The movie role Ryan Reynolds called an “abomination”
Throughout the 2000s, the career of Ryan Reynolds had seemed to merely trundle along, even though he was indeed part of the Hollywood limelight. Featuring in the likes of National Lampoon’s Van Wilder, Waiting… and The Proposal had given the Canadian actor a good platform, but it still felt that his quality had never been proven. Something was missing.
While Reynolds’ filmography is not exactly littered with critical quality (quite the opposite, in fact), by the time the mid-2010s swung around, he’d become one of the most commercially viable stars in the movie industry, most notably for his role in the 20th Century Fox film Deadpool and its subsequent sequels.
Reynolds had a hard time convincing 20th Century Fox to allow him to play the iconic character, but the chance finally arose in 2009’s X-Men Origins: Wolverine. Still, the first iteration of Deadpool was far from the kind of character that Reynolds would play in the first mainline Deadpool movie of 2016 and its follow-ups.
During an interview with GQ, Reynolds explained how his first foray as Deadpool went down. “It was during a writers’ strike, so all my dialogue in X-Men Origins: Wolverine I wrote.
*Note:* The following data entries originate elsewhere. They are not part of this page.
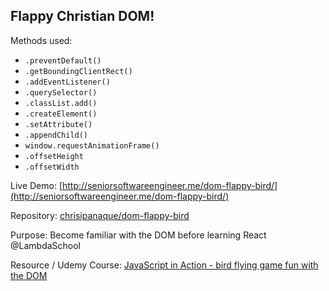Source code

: ## Flappy Christian DOM!

Methods used:
- `.preventDefault()`
- `.getBoundingClientRect()`
- `.addEventListener()`
- `.querySelector()`
- `.classList.add()`
- `.createElement()`
- `.setAttribute()`
- `.appendChild()`
- `window.requestAnimationFrame()`
- `.offsetHeight`
- `.offsetWidth`

Live Demo: [http://seniorsoftwareengineer.me/dom-flappy-bird/](http://seniorsoftwareengineer.me/dom-flappy-bird/)

Repository: [chrisipanaque/dom-flappy-bird](https://github.com/chrisipanaque/dom-flappy-bird)

Purpose: Become familiar with the DOM before learning React @LambdaSchool

Resource / Udemy Course: [JavaScript in Action - bird flying game fun with the DOM](https://www.udemy.com/learn-javascript-game-course/l)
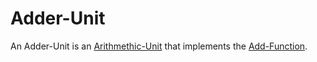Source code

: # Adder-Unit

An Adder-Unit is an [Arithmethic-Unit](9400004.md) that implements the [Add-Function](404.md).
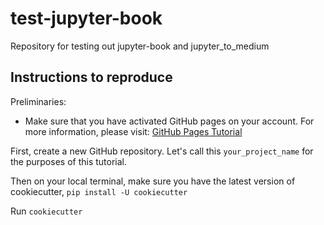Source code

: # test-jupyter-book
Repository for testing out jupyter-book and jupyter_to_medium

## Instructions to reproduce

Preliminaries:
- Make sure that you have activated GitHub pages on your account. For more information, please visit: [GitHub Pages Tutorial](https://pages.github.com)


First, create a new GitHub repository. Let's call this `your_project_name` for the purposes of this tutorial.

Then on your local terminal, make sure you have the latest version of cookiecutter, `pip install -U cookiecutter`

Run `cookiecutter `
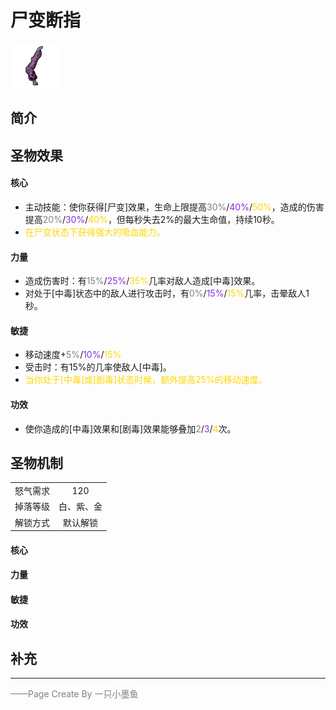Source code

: # 尸变断指
![尸变断指](../Img/Texture2D_Potion/尸变断指.png)
## 简介
## 圣物效果
#### **核心**  

- 主动技能：使你获得[尸变]效果，生命上限提高<font color=gray>30%</font>/<font color=BlueViolet>40%</font>/<font color=gold>50%</font>，造成的伤害提高<font color=gray>20%</font>/<font color=BlueViolet>30%</font>/<font color=gold>40%</font>，但每秒失去2%的最大生命值，持续10秒。
- <font color=gold>在尸变状态下获得强大的吸血能力。</font>

#### **力量** 
- 造成伤害时：有<font color=gray>15%</font>/<font color=BlueViolet>25%</font>/<font color=gold>35%</font>几率对敌人造成[中毒]效果。
- 对处于[中毒]状态中的敌人进行攻击时，有<font color=gray>0%</font>/<font color=BlueViolet>15%</font>/<font color=gold>15%</font>几率，击晕敌人1秒。

#### **敏捷**
- 移动速度+<font color=gray>5%</font>/<font color=BlueViolet>10%</font>/<font color=gold>15%</font>
- 受击时：有15%的几率使敌人[中毒]。
- <font color=gold>当你处于[中毒]或[剧毒]状态时候，额外提高25%的移动速度。</font>

#### **功效**

- 使你造成的[中毒]效果和[剧毒]效果能够叠加<font color=gray>2</font>/<font color=BlueViolet>3</font>/<font color=gold>4</font>次。

## 圣物机制
|||
| :----: | :----: |
|怒气需求|120|
|掉落等级|白、紫、金|
|解锁方式|默认解锁|

#### **核心**

#### **力量**

#### **敏捷**

#### **功效**


## 补充

---

<font color=grey>——Page Create By 一只小墨鱼</font>
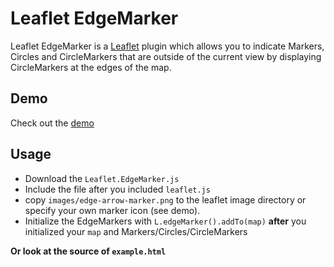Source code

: Leaflet EdgeMarker
==================

Leaflet EdgeMarker is a [Leaflet](http://leafletjs.com/) plugin which allows you to indicate Markers, Circles and CircleMarkers that are outside of the current view by displaying CircleMarkers at the edges of the map.

Demo
----

Check out the [demo](http://ubergesundheit.github.io/Leaflet.EdgeMarker)

Usage
-----

  * Download the `Leaflet.EdgeMarker.js`
  * Include the file after you included `leaflet.js` 
  * copy `images/edge-arrow-marker.png` to the leaflet image directory or specify your own marker icon (see demo).
  * Initialize the EdgeMarkers with `L.edgeMarker().addTo(map)` **after** you initialized your `map` and Markers/Circles/CircleMarkers

**Or look at the source of `example.html`**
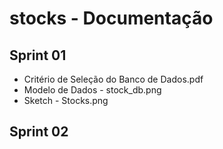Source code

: stocks - Documentação
=================

Sprint 01
---------

 * Critério de Seleção do Banco de Dados.pdf
 * Modelo de Dados - stock_db.png
 * Sketch - Stocks.png

Sprint 02
---------
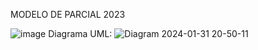 MODELO DE PARCIAL 2023

![image](https://github.com/x-chama-x/PreParcial-TodoLibre/assets/67705754/e21a50c7-db7f-4d9b-97b0-1d1f2fb68803)
Diagrama UML:
![Diagram 2024-01-31 20-50-11](https://github.com/x-chama-x/PreParcial-TodoLibre/assets/67705754/4def8cce-2d12-4788-b5c8-2f1526a86d8f)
I mean, in the stage directions, it just said, ‘Deadpool shows up, talks really fast, and makes a lot of jokes.’ At the beginning of that movie, that’s pretty close to Deadpool’s Wade Wilson—we’re in the ballpark with that guy.”
“But it completely departed all canon and reason, and he wound up being this abomination of Deadpool that was like Barakapool, with his mouth sewn shut and weird blades that came out of his hands and these strange tattoos and stuff like that,” the actor added. “If you watch the movie, I’m actually playing only a small section, and another actor, this gifted stunt performer, is doing the lion’s share of that work.”
According to Reynolds, that was his chance to introduce the world to Deadpool, and if the character worked, then he was likely going to be able to play him again. But as noted, that iteration wasn’t well-received, and Reynolds felt that his shot had been ruined by the script. A few years later, Reynolds starred in the awful Green Lantern movie, which prompted him to once again return to Deadpool and flesh him out as a proper character.
Eventually, the insistence and belief in Deadpool paid off, and the 2016 film became the highest-grossing R-rated movie of all time. There was still quite a battle on the actor’s hands to make the exact project that he wanted, but by the time it arrived, far gone was the messy version of X-Men Origins: Wolverine, replaced by one of the most cherished superheroes in recent memory.